(Your task): Among the records below, find the lines with the word "wiki" and copy them.

*** Opening Dataset records ***

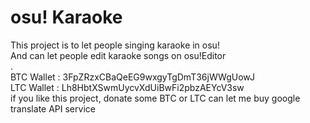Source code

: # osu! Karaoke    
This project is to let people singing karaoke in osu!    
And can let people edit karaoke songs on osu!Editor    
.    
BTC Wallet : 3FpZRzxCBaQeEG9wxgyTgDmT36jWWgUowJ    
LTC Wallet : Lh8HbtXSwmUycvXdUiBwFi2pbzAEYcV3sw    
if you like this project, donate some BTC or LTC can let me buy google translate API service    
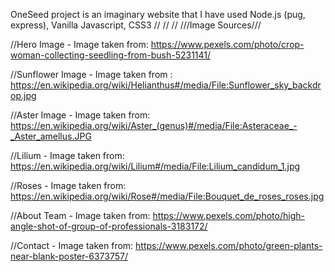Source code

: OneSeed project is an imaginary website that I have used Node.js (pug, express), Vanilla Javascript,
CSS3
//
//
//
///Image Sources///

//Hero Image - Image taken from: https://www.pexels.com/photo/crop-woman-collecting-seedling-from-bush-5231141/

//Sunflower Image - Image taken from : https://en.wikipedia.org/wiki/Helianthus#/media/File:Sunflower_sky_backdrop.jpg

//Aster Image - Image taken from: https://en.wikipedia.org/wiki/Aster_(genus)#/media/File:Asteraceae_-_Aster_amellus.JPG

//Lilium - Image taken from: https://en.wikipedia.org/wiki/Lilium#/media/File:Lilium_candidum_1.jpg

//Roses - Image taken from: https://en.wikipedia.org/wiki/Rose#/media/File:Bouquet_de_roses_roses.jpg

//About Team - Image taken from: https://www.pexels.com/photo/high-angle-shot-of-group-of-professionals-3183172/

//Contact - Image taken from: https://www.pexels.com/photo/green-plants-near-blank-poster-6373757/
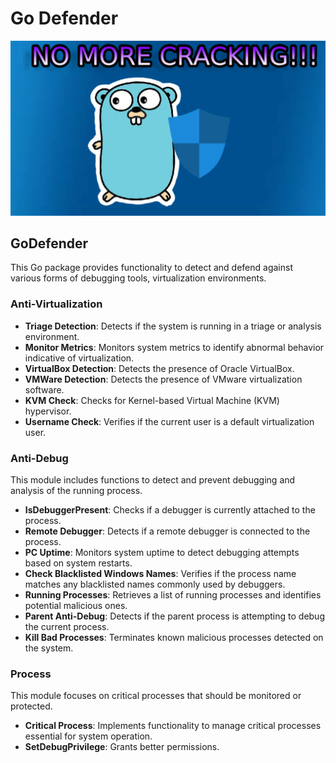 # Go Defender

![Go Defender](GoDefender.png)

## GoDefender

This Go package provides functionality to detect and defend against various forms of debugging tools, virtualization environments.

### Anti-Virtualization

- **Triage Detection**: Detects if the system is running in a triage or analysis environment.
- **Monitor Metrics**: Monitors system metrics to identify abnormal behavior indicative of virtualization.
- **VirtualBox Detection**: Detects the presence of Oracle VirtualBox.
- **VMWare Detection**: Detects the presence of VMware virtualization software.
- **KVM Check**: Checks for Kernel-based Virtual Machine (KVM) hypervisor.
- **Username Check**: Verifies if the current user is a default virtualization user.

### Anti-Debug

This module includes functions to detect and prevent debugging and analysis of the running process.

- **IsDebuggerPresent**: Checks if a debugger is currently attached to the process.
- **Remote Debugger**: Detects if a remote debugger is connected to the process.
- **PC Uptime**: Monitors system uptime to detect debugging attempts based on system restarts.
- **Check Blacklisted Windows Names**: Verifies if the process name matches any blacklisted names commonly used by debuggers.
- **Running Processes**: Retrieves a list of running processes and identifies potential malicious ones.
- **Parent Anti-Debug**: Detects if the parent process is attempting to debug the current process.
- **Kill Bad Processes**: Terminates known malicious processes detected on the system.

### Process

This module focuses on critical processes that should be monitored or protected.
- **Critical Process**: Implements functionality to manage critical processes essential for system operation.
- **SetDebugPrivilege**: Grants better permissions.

*** Closing Dataset records ***
*** Opening Dataset records ***

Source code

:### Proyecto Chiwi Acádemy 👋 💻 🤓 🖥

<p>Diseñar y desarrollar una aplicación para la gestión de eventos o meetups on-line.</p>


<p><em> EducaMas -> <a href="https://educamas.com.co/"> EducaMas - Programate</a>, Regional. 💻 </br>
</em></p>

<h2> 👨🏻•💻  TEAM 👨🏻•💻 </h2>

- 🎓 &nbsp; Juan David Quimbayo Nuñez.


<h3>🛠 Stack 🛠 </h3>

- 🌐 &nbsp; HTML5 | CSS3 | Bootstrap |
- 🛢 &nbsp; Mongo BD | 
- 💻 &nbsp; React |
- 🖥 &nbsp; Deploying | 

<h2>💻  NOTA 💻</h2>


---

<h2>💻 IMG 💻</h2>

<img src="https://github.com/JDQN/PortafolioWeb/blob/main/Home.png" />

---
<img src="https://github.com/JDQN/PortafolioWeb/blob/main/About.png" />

*** Closing Dataset records ***

(Your solution):
//Sunflower Image - Image taken from : https://en.wikipedia.org/wiki/Helianthus#/media/File:Sunflower_sky_backdrop.jpg
//Aster Image - Image taken from: https://en.wikipedia.org/wiki/Aster_(genus)#/media/File:Asteraceae_-_Aster_amellus.JPG
//Lilium - Image taken from: https://en.wikipedia.org/wiki/Lilium#/media/File:Lilium_candidum_1.jpg
//Roses - Image taken from: https://en.wikipedia.org/wiki/Rose#/media/File:Bouquet_de_roses_roses.jpg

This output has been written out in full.